What will come in the future for Information Security? Here is a list of things I see clearly becoming relevant in the next 20 years.
- Standardized definition of a file - An ISO (universal) standard defining a "file". this standard will allow for more robust security measures such as signatures, thumbprints, reliable timestamps, content validation, etc. Making a file more into a container with approved slots for required features. This will place more integrity in the files. A previous post I made about secret sharing can be combined with this to appease any Board of Directors.
- Full auditing computer systems - A computer designed to fully audit every single change to it for providing a reliable audit trail. This will require isolated logging features, likely open source analysis, and an insane amount of storage space, memory and features.
- Multi-factor authentication - Two ain't enough. Eight may be. See next entry.
- Split secrets - The old missile launch key solution to major risks will become more pervasive in corporate environments where data security is mandated. An erosion of trust masked in a technological solution will be quickly accepted by management.
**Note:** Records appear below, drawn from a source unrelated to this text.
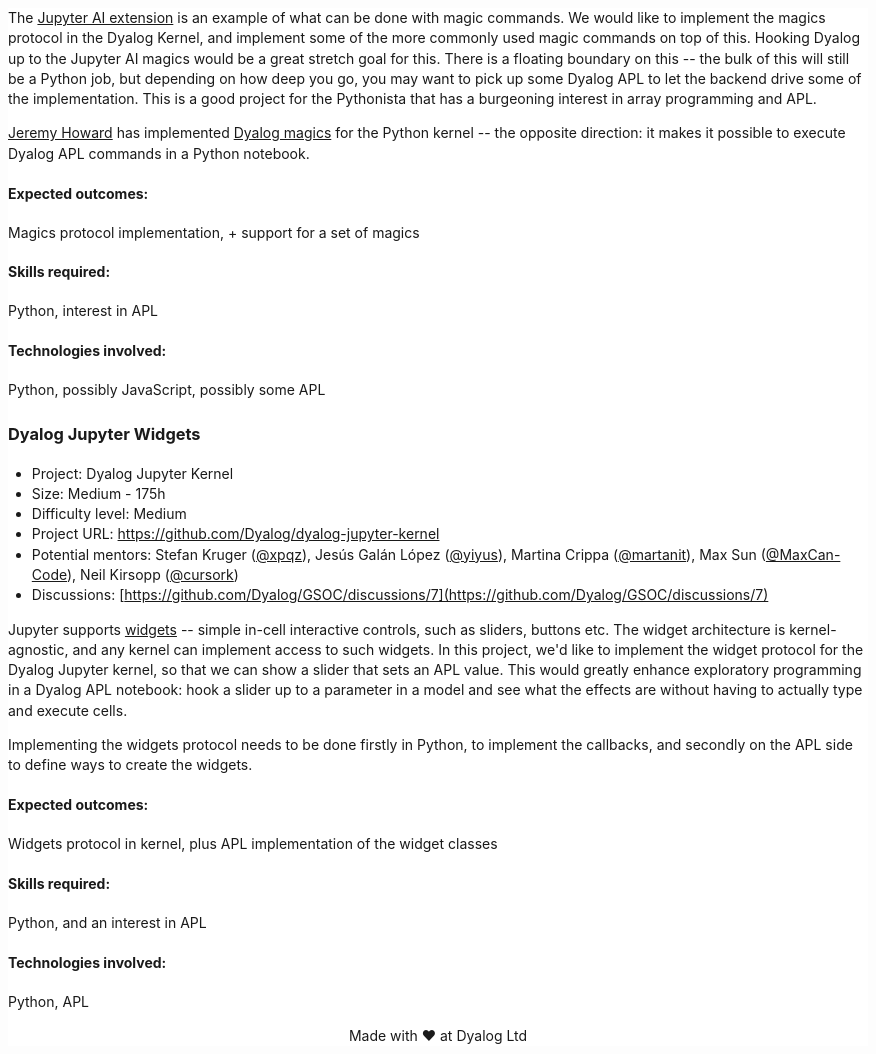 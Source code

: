 The [Jupyter AI extension](https://jupyter-ai.readthedocs.io/en/latest/index.html) is an example of what can be done with magic commands. We would like to implement the magics protocol in the Dyalog Kernel, and implement some of the more commonly used magic commands on top of this. Hooking Dyalog up to the Jupyter AI magics would be a great stretch goal for this. There is a floating boundary on this -- the bulk of this will still be a Python job, but depending on how deep you go, you may want to pick up some Dyalog APL to let the backend drive some of the implementation. This is a good project for the Pythonista that has a burgeoning interest in array programming and APL. 

[Jeremy Howard](https://github.com/jph00) has implemented [Dyalog magics](https://github.com/AnswerDotAI/aplnb) for the Python kernel -- the opposite direction: it makes it possible to execute Dyalog APL commands in a Python notebook.

#### Expected outcomes:
Magics protocol implementation, + support for a set of magics
#### Skills required:
Python, interest in APL
#### Technologies involved:
Python, possibly JavaScript, possibly some APL

### Dyalog Jupyter Widgets
- Project: Dyalog Jupyter Kernel
- Size: Medium - 175h
- Difficulty level: Medium
- Project URL: https://github.com/Dyalog/dyalog-jupyter-kernel
- Potential mentors: Stefan Kruger ([@xpqz](https://github.com/xpqz)), Jesús Galán López ([@yiyus](https://github.com/yiyus)), Martina Crippa ([@martanit](https://github.com/martanit)), Max Sun ([@MaxCan-Code](https://github.com/MaxCan-Code)), Neil Kirsopp ([@cursork](https://github.com/cursork))
- Discussions: [https://github.com/Dyalog/GSOC/discussions/7](https://github.com/Dyalog/GSOC/discussions/7)

Jupyter supports [widgets](https://ipywidgets.readthedocs.io/en/8.1.2/) -- simple in-cell interactive controls, such as sliders, buttons etc. The widget architecture is kernel-agnostic, and any kernel can implement access to such widgets. In this project, we'd like to implement the widget protocol for the Dyalog Jupyter kernel, so that we can show a slider that sets an APL value. This would greatly enhance exploratory programming in a Dyalog APL notebook: hook a slider up to a parameter in a model and see what the effects are without having to actually type and execute cells. 

Implementing the widgets protocol needs to be done firstly in Python, to implement the callbacks, and secondly on the APL side to define ways to create the widgets. 

#### Expected outcomes:
Widgets protocol in kernel, plus APL implementation of the widget classes
#### Skills required: 
Python, and an interest in APL
#### Technologies involved: 
Python, APL

<p align="center">Made with ❤ at Dyalog Ltd</p>

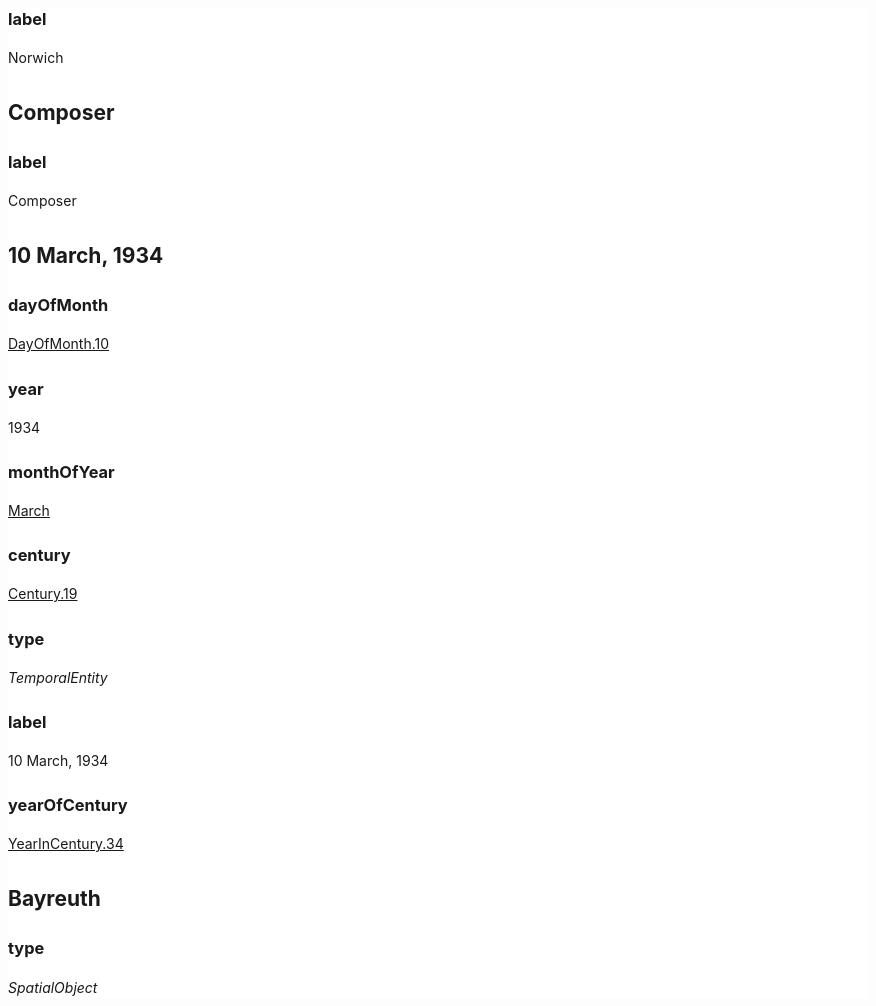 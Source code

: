 ### label


Norwich

## Composer

### label


Composer

## 10 March, 1934

### dayOfMonth


[DayOfMonth.10](#DayOfMonth.10)

### year


1934

### monthOfYear


[March](#March)

### century


[Century.19](#Century.19)

### type


*TemporalEntity*

### label


10 March, 1934

### yearOfCentury


[YearInCentury.34](#YearInCentury.34)

## Bayreuth

### type


*SpatialObject*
- Templatized security code analysis - This is already found in limited capabilities at some large companies. But the days of 300Kb exe's is going the way of the dodo. Imagine MBs of security code to protect the actual code. Writing a C++ app for the government? You need to implement at least one of 3 possible security enhanced services within your code or no acceptance. This will protect from all known exploits for a language and provide the intense logic analysis needed to actually do its job. I imagine protected updates will be mandatory. Think TPM here.
- Restrictive Operating Systems - So locked down, you may be able to revert to a mainframe concept and reduce usage to specific commands and applications options. Corporate users will cry today, but thank us later, when millions of social security numbers, credit card numbers are actually abused in a vast breach. All those unknowing employees fired/jailed without a thought by their companies to protect their investors. Then not being able to run Solitaire will bring a sigh of relief to the worker bee who fears some strange program from ruining their career.
- Big Brother - Think you have someone watching your every move today? Ha! Its nothing like will be present in 20 years. Mandatory recording, tracking, home auditing will all be part of getting a job in the future. Remember Back to the Future 2, they'll watch every transaction you perform at home as well and be able to act instantly on it. All because you'll want a job that pays well. Cheap jobs will still be generally unmonitored. Homeland Security will push for this program design, you'll see.
- Open source - After years of struggling with acceptance open source solutions will go critical as technology provides some of the solutions above. Once code security is modularized, implementing secure open source solutions raises their trust factor significantly. I imagine modularized solutions for code performance and feature provisioning will also occur reducing the effort in producing well built open source solutions that don't require a degree to use. Most open sources apps today have a handful of active developers and likely numerous hackers attacking the published code, with opposite goals. The changes mentioned will make hacking much more difficult at the code level.